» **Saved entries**
== == ==

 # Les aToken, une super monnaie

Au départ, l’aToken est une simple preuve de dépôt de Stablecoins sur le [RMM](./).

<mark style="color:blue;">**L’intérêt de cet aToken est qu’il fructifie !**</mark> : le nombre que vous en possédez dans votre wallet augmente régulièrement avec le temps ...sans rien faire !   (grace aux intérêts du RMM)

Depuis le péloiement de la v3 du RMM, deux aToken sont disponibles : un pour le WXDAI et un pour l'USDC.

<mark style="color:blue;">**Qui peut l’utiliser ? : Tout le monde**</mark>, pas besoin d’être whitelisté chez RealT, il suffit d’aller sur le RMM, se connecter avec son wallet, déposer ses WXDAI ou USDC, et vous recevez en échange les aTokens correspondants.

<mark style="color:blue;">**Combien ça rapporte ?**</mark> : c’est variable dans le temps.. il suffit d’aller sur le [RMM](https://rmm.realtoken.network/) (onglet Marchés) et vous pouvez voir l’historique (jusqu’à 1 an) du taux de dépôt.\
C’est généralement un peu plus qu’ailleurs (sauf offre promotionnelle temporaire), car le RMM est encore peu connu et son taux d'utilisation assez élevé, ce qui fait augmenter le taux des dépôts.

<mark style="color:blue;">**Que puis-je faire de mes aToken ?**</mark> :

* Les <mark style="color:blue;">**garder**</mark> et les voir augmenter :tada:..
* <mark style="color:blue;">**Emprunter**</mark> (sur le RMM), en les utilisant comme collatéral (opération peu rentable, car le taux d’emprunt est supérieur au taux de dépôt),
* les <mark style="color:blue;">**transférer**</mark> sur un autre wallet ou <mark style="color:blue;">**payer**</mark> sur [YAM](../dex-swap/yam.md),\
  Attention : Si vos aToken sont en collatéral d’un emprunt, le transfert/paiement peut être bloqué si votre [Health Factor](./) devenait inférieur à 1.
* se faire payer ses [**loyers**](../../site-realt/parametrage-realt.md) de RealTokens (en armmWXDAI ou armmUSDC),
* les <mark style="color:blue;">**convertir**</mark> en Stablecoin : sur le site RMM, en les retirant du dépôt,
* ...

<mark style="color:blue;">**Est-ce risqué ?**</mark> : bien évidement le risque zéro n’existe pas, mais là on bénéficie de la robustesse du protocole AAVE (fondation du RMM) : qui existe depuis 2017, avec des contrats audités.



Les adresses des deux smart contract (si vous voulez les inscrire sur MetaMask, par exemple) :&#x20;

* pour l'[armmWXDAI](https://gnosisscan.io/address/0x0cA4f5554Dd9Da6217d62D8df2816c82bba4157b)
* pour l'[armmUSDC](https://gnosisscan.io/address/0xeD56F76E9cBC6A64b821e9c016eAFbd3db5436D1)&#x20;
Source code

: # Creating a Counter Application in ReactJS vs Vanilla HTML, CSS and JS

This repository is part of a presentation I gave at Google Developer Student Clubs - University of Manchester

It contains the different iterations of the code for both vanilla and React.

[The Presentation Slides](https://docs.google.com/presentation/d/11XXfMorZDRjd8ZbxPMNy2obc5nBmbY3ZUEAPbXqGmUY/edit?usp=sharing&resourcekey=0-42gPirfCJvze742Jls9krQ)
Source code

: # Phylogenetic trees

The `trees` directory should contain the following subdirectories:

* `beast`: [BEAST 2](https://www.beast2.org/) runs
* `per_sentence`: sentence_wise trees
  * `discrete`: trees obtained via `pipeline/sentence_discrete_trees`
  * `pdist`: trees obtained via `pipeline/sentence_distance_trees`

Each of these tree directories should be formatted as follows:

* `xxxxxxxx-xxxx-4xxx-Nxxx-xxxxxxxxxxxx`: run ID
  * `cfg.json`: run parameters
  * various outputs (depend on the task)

== == ==

» **What this task involves**
Given the records above, return exactly the lines starting at the line containing "Depuis le péloiement" and ending at the line containing "puis-je faire de", including both.

» **Answer section**
Depuis le péloiement de la v3 du RMM, deux aToken sont disponibles : un pour le WXDAI et un pour l'USDC.

<mark style="color:blue;">**Qui peut l’utiliser ? : Tout le monde**</mark>, pas besoin d’être whitelisté chez RealT, il suffit d’aller sur le RMM, se connecter avec son wallet, déposer ses WXDAI ou USDC, et vous recevez en échange les aTokens correspondants.

<mark style="color:blue;">**Combien ça rapporte ?**</mark> : c’est variable dans le temps.. il suffit d’aller sur le [RMM](https://rmm.realtoken.network/) (onglet Marchés) et vous pouvez voir l’historique (jusqu’à 1 an) du taux de dépôt.\
C’est généralement un peu plus qu’ailleurs (sauf offre promotionnelle temporaire), car le RMM est encore peu connu et son taux d'utilisation assez élevé, ce qui fait augmenter le taux des dépôts.

<mark style="color:blue;">**Que puis-je faire de mes aToken ?**</mark> :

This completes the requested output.